Moe spreads “Good News” from anti-worker oil lobby group that has donated thousands of dollars to the Saskatchewan Party
It turns out Brian from Estevan, an ordinary citizen who was recently celebrated by Saskatchewan Premier Scott Moe, is actually connected to a group that is lobbying Moe’s government to weaken the province’s labour laws.
This week, Moe shared an article on Facebook titled “The Good News in 2020,” presenting a local “entrepreneur” as a made-in-Saskatchewan success story showing just how “resilient” the province has been in the face of a global pandemic.
“Entrepreneur Brian Crossman from Estevan reminds us just how resilient Saskatchewan people are,” Moe wrote. “In Brian’s words, ‘we got this!'”
“Well said,” Moe added.
One thing Moe didn’t mention is that the article he shared was published by an oil lobby group that has donated thousands of dollars to the Saskatchewan Party and is now currently trying to rewrite provincial labour regulations.
The article, published on theHitch.ca, is a publication of the Canadian Association of Oilwell Drilling Contractors (CAODC) and its author, Brian Crossman, is listed as a partner at Independent Well Servicing Ltd.
The article explicitly doesn’t mention the connection between theHitch.ca and the CAODC nor the CAODC’s connection with Moe’s governing Sask Party.
Filings show the CAODC has donated $5,630 to the Saskatchewan Party since 2006 while Independent Well Servicing Ltd. has donated $6,150 to the Saskatchewan Party since 2011.
In fact, Brian from Estevan is no stranger to politics himself, recently testifying at a Senate Committee where he pushed against restrictions on oil tankers.
The CAODC has also recently lobbied the Saskatchewan government for changes to labour regulations, including:
“Permit drilling and service rig contractors to work up to 16 hours/day.” Currently, Saskatchewan Employment Standards state workers require 8 hours of uninterrupted rest each day.
“Advocating for the government to extend the three-year external Certificate of Recognition (COR) audit requirement to five years.” The COR program ensures workplaces have adequate health and safety management systems.
“Advocating for the government to exempt service rig contractors from the Mandatory Entry-level Driver Training (MELT).” Service rigs are mobile drilling rigs that travel regularly from site to site, sometimes daily.
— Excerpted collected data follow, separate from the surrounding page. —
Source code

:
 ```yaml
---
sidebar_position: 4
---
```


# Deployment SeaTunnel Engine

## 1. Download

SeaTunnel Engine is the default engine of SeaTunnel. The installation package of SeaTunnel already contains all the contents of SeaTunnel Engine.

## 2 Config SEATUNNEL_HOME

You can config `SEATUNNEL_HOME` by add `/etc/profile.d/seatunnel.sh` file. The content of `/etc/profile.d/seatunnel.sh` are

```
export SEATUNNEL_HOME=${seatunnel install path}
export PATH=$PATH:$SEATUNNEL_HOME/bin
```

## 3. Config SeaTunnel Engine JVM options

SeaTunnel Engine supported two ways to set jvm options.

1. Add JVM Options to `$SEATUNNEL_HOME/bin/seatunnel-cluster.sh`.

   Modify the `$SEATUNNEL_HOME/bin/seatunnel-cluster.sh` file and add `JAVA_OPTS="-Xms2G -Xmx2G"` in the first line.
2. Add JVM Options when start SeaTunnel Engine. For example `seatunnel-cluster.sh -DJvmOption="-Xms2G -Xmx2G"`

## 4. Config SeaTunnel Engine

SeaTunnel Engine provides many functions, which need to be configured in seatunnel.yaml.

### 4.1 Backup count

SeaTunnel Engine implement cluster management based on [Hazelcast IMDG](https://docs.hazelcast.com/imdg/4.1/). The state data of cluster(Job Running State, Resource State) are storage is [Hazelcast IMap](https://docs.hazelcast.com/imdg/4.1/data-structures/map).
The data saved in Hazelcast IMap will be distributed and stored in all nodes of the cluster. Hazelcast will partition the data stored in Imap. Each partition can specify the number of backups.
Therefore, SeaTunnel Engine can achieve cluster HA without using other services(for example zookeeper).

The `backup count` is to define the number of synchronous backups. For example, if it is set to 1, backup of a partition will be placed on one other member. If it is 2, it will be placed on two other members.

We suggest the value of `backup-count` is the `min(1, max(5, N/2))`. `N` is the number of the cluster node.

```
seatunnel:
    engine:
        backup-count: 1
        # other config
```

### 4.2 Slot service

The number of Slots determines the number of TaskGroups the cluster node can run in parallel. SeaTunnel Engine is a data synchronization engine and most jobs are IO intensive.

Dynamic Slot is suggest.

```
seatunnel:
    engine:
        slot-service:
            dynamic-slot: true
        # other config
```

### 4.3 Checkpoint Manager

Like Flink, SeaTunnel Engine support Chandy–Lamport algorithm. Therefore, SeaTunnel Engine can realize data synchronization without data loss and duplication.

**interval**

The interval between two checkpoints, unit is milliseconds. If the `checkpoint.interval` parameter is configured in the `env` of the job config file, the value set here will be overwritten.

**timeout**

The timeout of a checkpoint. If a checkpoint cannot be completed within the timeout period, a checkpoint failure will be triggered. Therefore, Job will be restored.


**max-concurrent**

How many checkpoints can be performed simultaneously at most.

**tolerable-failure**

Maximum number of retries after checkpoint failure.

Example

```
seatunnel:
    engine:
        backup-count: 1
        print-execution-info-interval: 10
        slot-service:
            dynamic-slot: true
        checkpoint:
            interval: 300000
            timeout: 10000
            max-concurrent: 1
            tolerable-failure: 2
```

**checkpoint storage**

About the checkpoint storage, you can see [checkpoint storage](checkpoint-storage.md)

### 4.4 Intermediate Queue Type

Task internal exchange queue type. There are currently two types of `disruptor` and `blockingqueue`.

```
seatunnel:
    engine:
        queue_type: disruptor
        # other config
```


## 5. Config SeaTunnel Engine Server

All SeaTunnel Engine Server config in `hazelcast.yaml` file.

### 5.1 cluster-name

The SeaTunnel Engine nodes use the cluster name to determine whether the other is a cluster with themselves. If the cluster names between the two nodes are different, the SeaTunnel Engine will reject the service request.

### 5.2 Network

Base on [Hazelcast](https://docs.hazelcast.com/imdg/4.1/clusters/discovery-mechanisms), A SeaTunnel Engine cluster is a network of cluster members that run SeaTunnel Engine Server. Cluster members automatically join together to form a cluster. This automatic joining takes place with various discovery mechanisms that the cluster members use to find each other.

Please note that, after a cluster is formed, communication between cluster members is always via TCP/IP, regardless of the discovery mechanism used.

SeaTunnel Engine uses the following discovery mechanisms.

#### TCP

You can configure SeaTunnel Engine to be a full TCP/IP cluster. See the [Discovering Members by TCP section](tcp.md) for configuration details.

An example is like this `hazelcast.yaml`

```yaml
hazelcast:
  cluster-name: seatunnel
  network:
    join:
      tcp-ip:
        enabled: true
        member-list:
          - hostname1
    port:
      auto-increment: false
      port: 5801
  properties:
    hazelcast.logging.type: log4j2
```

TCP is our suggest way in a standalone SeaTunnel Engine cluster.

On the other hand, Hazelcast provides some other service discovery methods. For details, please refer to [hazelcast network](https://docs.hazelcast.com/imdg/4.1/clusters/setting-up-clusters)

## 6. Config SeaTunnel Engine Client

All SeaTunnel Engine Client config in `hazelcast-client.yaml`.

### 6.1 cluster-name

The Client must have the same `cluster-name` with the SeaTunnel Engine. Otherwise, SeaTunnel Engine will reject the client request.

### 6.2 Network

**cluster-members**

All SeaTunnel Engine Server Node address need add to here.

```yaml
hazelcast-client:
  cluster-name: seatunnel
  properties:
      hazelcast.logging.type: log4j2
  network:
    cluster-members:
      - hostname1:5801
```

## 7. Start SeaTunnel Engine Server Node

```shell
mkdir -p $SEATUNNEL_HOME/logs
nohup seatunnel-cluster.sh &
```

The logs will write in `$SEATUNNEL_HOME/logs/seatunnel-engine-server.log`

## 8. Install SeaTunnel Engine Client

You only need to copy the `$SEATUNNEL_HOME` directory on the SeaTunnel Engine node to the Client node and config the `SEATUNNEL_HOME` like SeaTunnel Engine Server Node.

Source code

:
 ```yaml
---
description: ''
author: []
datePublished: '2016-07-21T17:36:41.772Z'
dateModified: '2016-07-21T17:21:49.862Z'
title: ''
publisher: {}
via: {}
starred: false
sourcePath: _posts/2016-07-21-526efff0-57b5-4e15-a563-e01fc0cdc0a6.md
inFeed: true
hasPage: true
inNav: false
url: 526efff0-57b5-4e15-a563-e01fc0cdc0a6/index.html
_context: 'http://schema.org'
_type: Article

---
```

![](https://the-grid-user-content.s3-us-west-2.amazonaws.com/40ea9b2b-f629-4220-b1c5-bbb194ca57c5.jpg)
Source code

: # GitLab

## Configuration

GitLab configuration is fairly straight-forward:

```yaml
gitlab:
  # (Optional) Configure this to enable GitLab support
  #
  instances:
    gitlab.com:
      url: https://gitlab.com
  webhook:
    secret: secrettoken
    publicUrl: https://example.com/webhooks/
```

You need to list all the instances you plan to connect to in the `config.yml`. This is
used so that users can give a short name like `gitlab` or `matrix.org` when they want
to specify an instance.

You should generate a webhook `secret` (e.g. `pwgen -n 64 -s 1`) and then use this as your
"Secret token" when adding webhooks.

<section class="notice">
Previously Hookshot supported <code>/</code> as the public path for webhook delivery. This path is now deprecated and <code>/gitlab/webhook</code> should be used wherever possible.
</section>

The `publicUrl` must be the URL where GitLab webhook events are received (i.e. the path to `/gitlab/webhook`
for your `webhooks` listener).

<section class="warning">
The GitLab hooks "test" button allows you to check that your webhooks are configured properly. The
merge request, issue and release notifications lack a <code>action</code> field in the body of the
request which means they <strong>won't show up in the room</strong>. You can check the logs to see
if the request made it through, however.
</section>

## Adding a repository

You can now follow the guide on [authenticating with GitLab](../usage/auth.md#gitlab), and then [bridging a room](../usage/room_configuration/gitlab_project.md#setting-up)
According to the CAODC, these rigs are on average 20 metres long, 4 metres high and weigh 50 tons. They are used in oil well remediation projects, including Saskatchewan’s Accelerated Site Closure Program.
“Advocating for the government to reduce and defer Workers’ Compensation Board premiums until 2021.” The WCB provides support to injured workers. Employers pay WCB premiums based on rates of injury. Last week, the WCB stated it will “prioritize payroll revisions to help employers reduce their premiums,” forgive interest for late payments and suspend payroll audits “until further notice.”
Many of the CAODC’s lobby requests to the Saskatchewan government are based on Alberta’s current exemptions exemptions for oil well service workers.
While it is unclear how many of CAODC’s requests have or will become policy, Moe did sign a Memorandum of Understanding to harmonize service rig regulations with Alberta in 2019.
In a statement to PressProgress, CAOODC confirmed lobbying the Government of Saskatchewan in February for changes to Mandatory Entry-level Driver Training and Certificates of Recognition rules.
“Recently we have met with (the Government of Saskatchewan to discuss implementing an air brake endorsement in Saskatchewan, and also have regular meetings to learn how the ASCP will be administered.”
“We haven’t requested any policy changes with respect to the ASCP,” they added.
Just over a week before the federal government announced its $1.7 billion industry bailout to clean up inactive oil wells, provincial lobbying records show the CAODC met with the Saskatchewan government to push for exemptions to Workplace Safety and Employment Standards for oil well workers.
Independent Welling Services did not respond to requests for comment from PressProgress.